SOURCE DATA:
══════════════════════════════

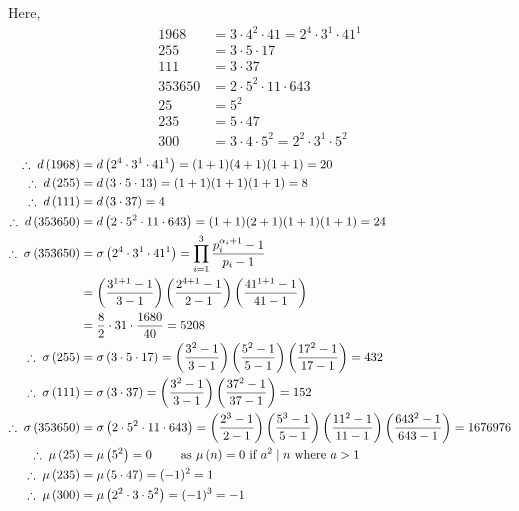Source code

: \documentclass[12pt]{book}
\begin{document}
\begin{soln}
    Here,
    \begin{align*}
        1968&=3\cdot 4^2\cdot 41=2^4\cdot 3^1 \cdot 41^1\\
        255&=3\cdot 5\cdot 17\\
        111&=3\cdot 37\\
        353650&=2\cdot 5^2\cdot 11\cdot 643\\
        25&=5^2\\
        235&=5\cdot 47\\
        300&=3\cdot 4\cdot 5^2=2^2\cdot 3^1\cdot 5^2
    \end{align*}
    \begin{align*}
        \therefore\; d\left( 1968 \right)&=d\left( 2^4\cdot 3^1 \cdot 41^1 \right)=(1+1)(4+1)(1+1)=20\\
        \therefore\; d\left( 255 \right)&=d\left( 3\cdot 5 \cdot 13 \right)=(1+1)(1+1)(1+1)=8\\
        \therefore\; d\left( 111 \right)&=d\left( 3\cdot 37 \right)=4\\
        \therefore\; d\left( 353650 \right)&=d\left( 2\cdot 5^2\cdot 11\cdot 643 \right)=(1+1)(2+1)(1+1)(1+1)=24\\
        \therefore\; \sigma\left( 353650 \right)&=\sigma\left( 2^4\cdot 3^1 \cdot 41^1 \right)=\prod_{i=1}^3 \frac{p_i^{\alpha_i+1}-1}{p_i-1}\\
        &=\left( \frac{3^{1+1}-1}{3-1} \right)\left( \frac{2^{4+1}-1}{2-1} \right)\left( \frac{41^{1+1}-1}{41-1} \right)\\
        &=\frac{8}{2} \cdot 31 \cdot \frac{1680}{40}=5208\\
        \therefore\; \sigma\left( 255 \right)&=\sigma\left( 3\cdot 5 \cdot 17 \right)=\left( \frac{3^{2}-1}{3-1} \right)\left( \frac{5^{2}-1}{5-1} \right)\left( \frac{17^{2}-1}{17-1} \right)=432\\
        \therefore\; \sigma\left( 111 \right)&=\sigma\left( 3\cdot 37 \right)=\left( \frac{3^{2}-1}{3-1} \right)\left( \frac{37^{2}-1}{37-1} \right)=152\\
        \therefore\; \sigma\left( 353650 \right)&=\sigma\left( 2\cdot 5^2\cdot 11\cdot 643 \right)=\left( \frac{2^{3}-1}{2-1} \right)\left( \frac{5^{3}-1}{5-1} \right)\left( \frac{11^2-1}{11-1} \right)\left( \frac{643^2-1}{643-1} \right)=1676976\\
        \therefore\; \mu\left( 25 \right)&=\mu\left( 5^2 \right)=0 \qquad \text{ as } \mu\left( n \right)=0 \text{ if } a^2\mid n \text{ where } a>1\\
        \therefore\; \mu\left( 235 \right)&=\mu\left( 5\cdot 47 \right)=(-1)^2=1\\
        \therefore\; \mu\left( 300 \right)&=\mu\left( 2^2\cdot 3\cdot 5^2 \right)=(-1)^3=-1
    \end{align*}
\end{soln}
\end{document}
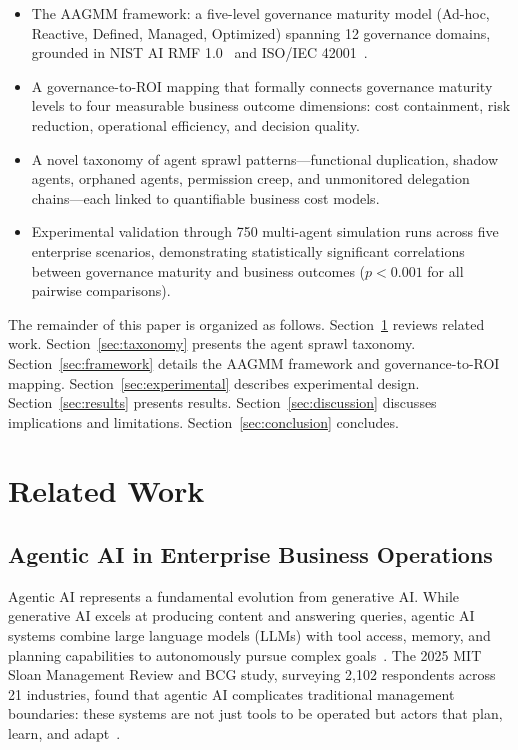 \documentclass[ai,article,submit,pdftex,moreauthors]{Definitions/mdpi}
\begin{document}
\begin{itemize}
\item[\textbf{C1.}] The AAGMM framework: a five-level governance maturity model (Ad-hoc, Reactive, Defined, Managed, Optimized) spanning 12 governance domains, grounded in NIST AI RMF 1.0~\cite{nist2023rmf} and ISO/IEC 42001~\cite{iso42001}.
\item[\textbf{C2.}] A governance-to-ROI mapping that formally connects governance maturity levels to four measurable business outcome dimensions: cost containment, risk reduction, operational efficiency, and decision quality.
\item[\textbf{C3.}] A novel taxonomy of agent sprawl patterns---functional duplication, shadow agents, orphaned agents, permission creep, and unmonitored delegation chains---each linked to quantifiable business cost models.
\item[\textbf{C4.}] Experimental validation through 750 multi-agent simulation runs across five enterprise scenarios, demonstrating statistically significant correlations between governance maturity and business outcomes ($p < 0.001$ for all pairwise comparisons).
\end{itemize}

The remainder of this paper is organized as follows. Section~\ref{sec:related} reviews related work. Section~\ref{sec:taxonomy} presents the agent sprawl taxonomy. Section~\ref{sec:framework} details the AAGMM framework and governance-to-ROI mapping. Section~\ref{sec:experimental} describes experimental design. Section~\ref{sec:results} presents results. Section~\ref{sec:discussion} discusses implications and limitations. Section~\ref{sec:conclusion} concludes.


\section{Related Work}\label{sec:related}

\subsection{Agentic AI in Enterprise Business Operations}\label{sec:related-agentic}

Agentic AI represents a fundamental evolution from generative AI. While generative AI excels at producing content and answering queries, agentic AI systems combine large language models (LLMs) with tool access, memory, and planning capabilities to autonomously pursue complex goals~\cite{wang2024survey,acharya2025agentic}. The 2025 MIT Sloan Management Review and BCG study, surveying 2,102 respondents across 21 industries, found that agentic AI complicates traditional management boundaries: these systems are not just tools to be operated but actors that plan, learn, and adapt~\cite{mitsloan2025emerging}.
\end{document}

══════════════════════════════

WHAT THE TASK ASKS: Identify the lines in the entries above that contain "models", then copy them out.

YOUR RESPONSE:
\item[\textbf{C3.}] A novel taxonomy of agent sprawl patterns---functional duplication, shadow agents, orphaned agents, permission creep, and unmonitored delegation chains---each linked to quantifiable business cost models.
Agentic AI represents a fundamental evolution from generative AI. While generative AI excels at producing content and answering queries, agentic AI systems combine large language models (LLMs) with tool access, memory, and planning capabilities to autonomously pursue complex goals~\cite{wang2024survey,acharya2025agentic}. The 2025 MIT Sloan Management Review and BCG study, surveying 2,102 respondents across 21 industries, found that agentic AI complicates traditional management boundaries: these systems are not just tools to be operated but actors that plan, learn, and adapt~\cite{mitsloan2025emerging}.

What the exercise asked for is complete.